『三樂録』

「善樂」「健樂」「長樂」の探究軌跡。時は満てり、これでいいのだ。

上村松園

2008年05月26日 | 探訪記
 
 茨城県北茨城市大津町にある「茨城県天心記念五浦美術館」に行ってきました。
「近代日本画にみる麗しき女性たち ―松園と美人画の世界―」という企画展をしているということで、妻を誘ってドライブに行ってきました。

 天気にも恵まれ、青い海と青い空の空間に、キャンバスの中の美人と、生身の美人を時折盗み見をして、一日ゆったりとした、充実の時間を持つことができました。
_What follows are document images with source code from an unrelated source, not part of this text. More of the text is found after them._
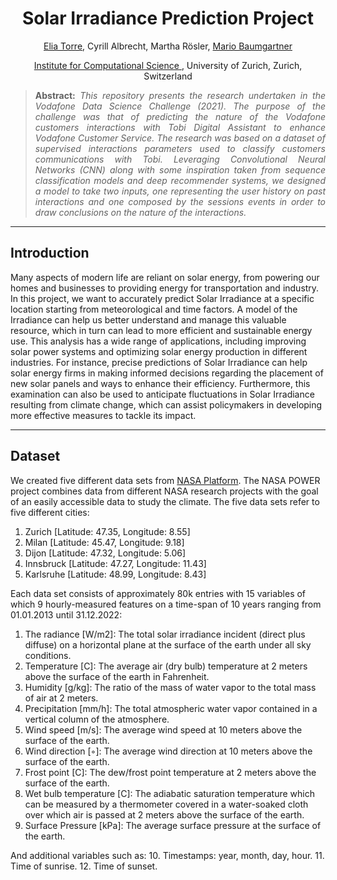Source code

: <h1 align="center">
Solar Irradiance Prediction Project</h1>

<div align="center">
  <a href="https://www.linkedin.com/in/eliatorre/">Elia Torre</a>,
  <a> Cyrill Albrecht</a>,
  <a> Martha Rösler</a>,
  <a href="https://www.linkedin.com/in/mario-baumgartner-101ba2168/"> Mario Baumgartner</a>
  <p><a href="https://www.ics.uzh.ch/en/">Institute for Computational Science </a>, University of Zurich, Zurich, Switzerland</p>
</div>

>**<p align="justify"> Abstract:** *This repository presents the research undertaken in the Vodafone Data Science Challenge (2021). The purpose of the challenge was that of predicting the nature of the Vodafone customers interactions with Tobi Digital Assistant to enhance Vodafone Customer Service. The research was based on a dataset of supervised interactions parameters used to classify customers communications with Tobi. Leveraging Convolutional Neural Networks (CNN) along with some inspiration taken from sequence classification models and deep recommender systems, we designed a model to take two inputs, one representing the user history on past interactions and one composed by the sessions events in order to draw conclusions on the nature of the interactions.*

<hr/>

## Introduction 
Many aspects of modern life are reliant on solar energy, from powering our homes and businesses to providing energy for transportation and industry. In this project, we want to accurately predict Solar Irradiance at a specific location starting from meteorological and time factors. A model of the Irradiance can help us better understand and manage this valuable resource, which in turn can lead to more efficient and sustainable energy use. This analysis has a wide range of applications, including improving solar power systems and optimizing solar energy production in different industries. For instance, precise predictions of Solar Irradiance can help solar energy firms in making informed decisions regarding the placement of new solar panels and ways to enhance their efficiency. Furthermore, this examination can also be used to anticipate fluctuations in Solar Irradiance resulting from climate change, which can assist policymakers in developing more effective measures to tackle its impact.

<hr/>

## Dataset
We created five different data sets from [NASA Platform](https://power.larc.nasa.gov/data-access-viewer/). The NASA POWER project combines data from different NASA research projects with the goal of an easily accessible data to study the climate. The five data sets refer to five different cities:
1. Zurich [Latitude: 47.35, Longitude: 8.55]
2. Milan [Latitude: 45.47, Longitude: 9.18]
3. Dijon [Latitude: 47.32, Longitude: 5.06]
4. Innsbruck [Latitude: 47.27, Longitude: 11.43]
5. Karlsruhe [Latitude: 48.99, Longitude: 8.43]

Each data set consists of approximately 80k entries with 15 variables of which 9 hourly-measured features on a time-span of 10 years ranging from 01.01.2013 until 31.12.2022:
1. The radiance [W/m2]: The total solar irradiance incident (direct plus diffuse) on a horizontal plane at the surface of the earth under all sky conditions.
2. Temperature [C]: The average air (dry bulb) temperature at 2 meters above the surface of the earth in Fahrenheit.
3. Humidity [g/kg]: The ratio of the mass of water vapor to the total mass of air at 2 meters.
4. Precipitation [mm/h]: The total atmospheric water vapor contained in a vertical column of the atmosphere.
5. Wind speed [m/s]: The average wind speed at 10 meters above the surface of the earth.
6. Wind direction [◦]: The average wind direction at 10 meters above the surface of the earth.
7. Frost point [C]: The dew/frost point temperature at 2 meters above the surface of the earth.
8. Wet bulb temperature [C]: The adiabatic saturation temperature which can be measured by a thermometer covered in a water-soaked cloth over which air is passed at 2 meters above the surface of the earth.
9. Surface Pressure [kPa]: The average surface pressure at the surface of the earth.

And additional variables such as:
10. Timestamps: year, month, day, hour.
11. Time of sunrise.
12. Time of sunset.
 帰りには、野口雨情の生家と記念館も訪れ、昭和初期の旅情にたっぷり触れてきました。

 常設の岡倉天心展をゆっくり観て、次の案内に惹かれて、はるばる訪れた美人との対面。

 古来,女性はしばしば,芸術家を創造へとかき立てる霊感の泉となり,多くの画家たちが女性を描くことに精魂を傾けてきました。
 明治以降は,上村松園,鏑木清方,伊東深水といった美人画を得意とした画家をはじめ,多くの画家たちがそれぞれの時代の,もしくは画家自身の理想的な女性美を追求しています。一方,より現実的な女性像を求めて,目に見える美しさよりも内面世界や個性を描き出そうと努めた画家もおり,近代における女性表現は多彩な広がりを見せています。

 本展では,上村松園はじめ女性を描くことに心血を注いだ画家の作品87点を一堂に展示し,近代の日本画家たちがどのようなまなざしを女性に向けてきたかを紹介します。それぞれの画家の女性に対する思いにふれながら,あでやかで優美な,また時には個性的でリアルな女性像の数々をどうぞお楽しみください。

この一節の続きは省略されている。